#### WHAT IS REQUIRED:
Copy all the entries word for word, but omit the pictures.

· · · · ·

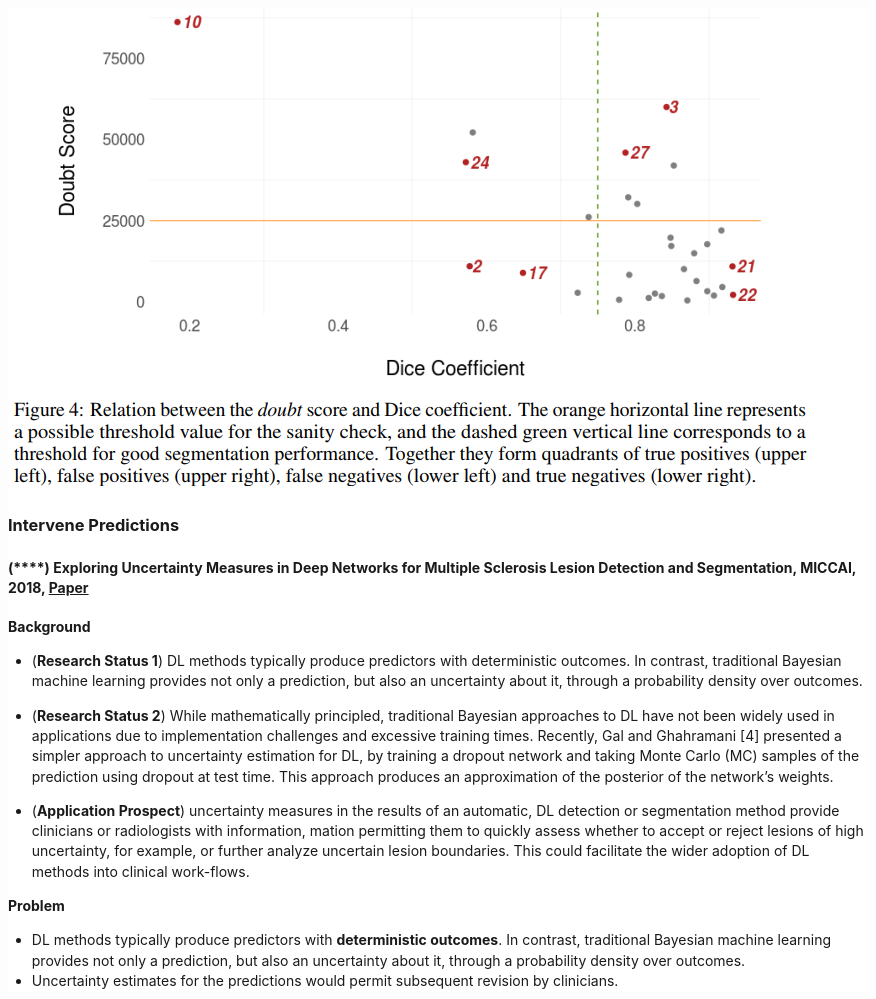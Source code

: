 ![](../../images/special_issue/uncertainty/uncer_result_2.png)



### Intervene Predictions

#### (****) Exploring Uncertainty Measures in Deep Networks for Multiple Sclerosis Lesion Detection and Segmentation, MICCAI, 2018, [Paper](https://arxiv.org/abs/1808.01200v1)


**Background**
- (**Research Status 1**) DL methods typically produce predictors with deterministic outcomes. In contrast, traditional Bayesian machine learning provides not only a prediction, but also an uncertainty about it, through a probability density over outcomes.  
- (**Research Status 2**) While mathematically principled, traditional Bayesian approaches to DL have not been widely used in applications due to implementation challenges and excessive training times. Recently, Gal and Ghahramani [4] presented a simpler approach to uncertainty estimation for DL, by training a dropout network and taking Monte Carlo (MC) samples of the prediction using dropout at test time. This approach produces an approximation of the posterior of the network’s weights.

- (**Application Prospect**) uncertainty measures in the results of an automatic, DL detection or segmentation method provide clinicians or radiologists with information, mation permitting them to quickly assess whether to accept or reject lesions of
high uncertainty, for example, or further analyze uncertain lesion boundaries. This could facilitate the wider adoption of DL methods into clinical work-flows.

**Problem**

- DL methods typically produce predictors with **deterministic outcomes**. In contrast, traditional Bayesian machine learning provides not only a prediction, but also an uncertainty about it, through a probability density over outcomes.
- Uncertainty estimates for the predictions would permit subsequent revision by clinicians.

· · · · ·

#### ANSWER TO THIS EXERCISE:
Source code

: ![](../../images/special_issue/uncertainty/uncer_result_2.png)



### Intervene Predictions

#### (****) Exploring Uncertainty Measures in Deep Networks for Multiple Sclerosis Lesion Detection and Segmentation, MICCAI, 2018, [Paper](https://arxiv.org/abs/1808.01200v1)


**Background**
- (**Research Status 1**) DL methods typically produce predictors with deterministic outcomes. In contrast, traditional Bayesian machine learning provides not only a prediction, but also an uncertainty about it, through a probability density over outcomes.  
- (**Research Status 2**) While mathematically principled, traditional Bayesian approaches to DL have not been widely used in applications due to implementation challenges and excessive training times. Recently, Gal and Ghahramani [4] presented a simpler approach to uncertainty estimation for DL, by training a dropout network and taking Monte Carlo (MC) samples of the prediction using dropout at test time. This approach produces an approximation of the posterior of the network’s weights.

- (**Application Prospect**) uncertainty measures in the results of an automatic, DL detection or segmentation method provide clinicians or radiologists with information, mation permitting them to quickly assess whether to accept or reject lesions of
high uncertainty, for example, or further analyze uncertain lesion boundaries. This could facilitate the wider adoption of DL methods into clinical work-flows.

**Problem**

- DL methods typically produce predictors with **deterministic outcomes**. In contrast, traditional Bayesian machine learning provides not only a prediction, but also an uncertainty about it, through a probability density over outcomes.
- Uncertainty estimates for the predictions would permit subsequent revision by clinicians.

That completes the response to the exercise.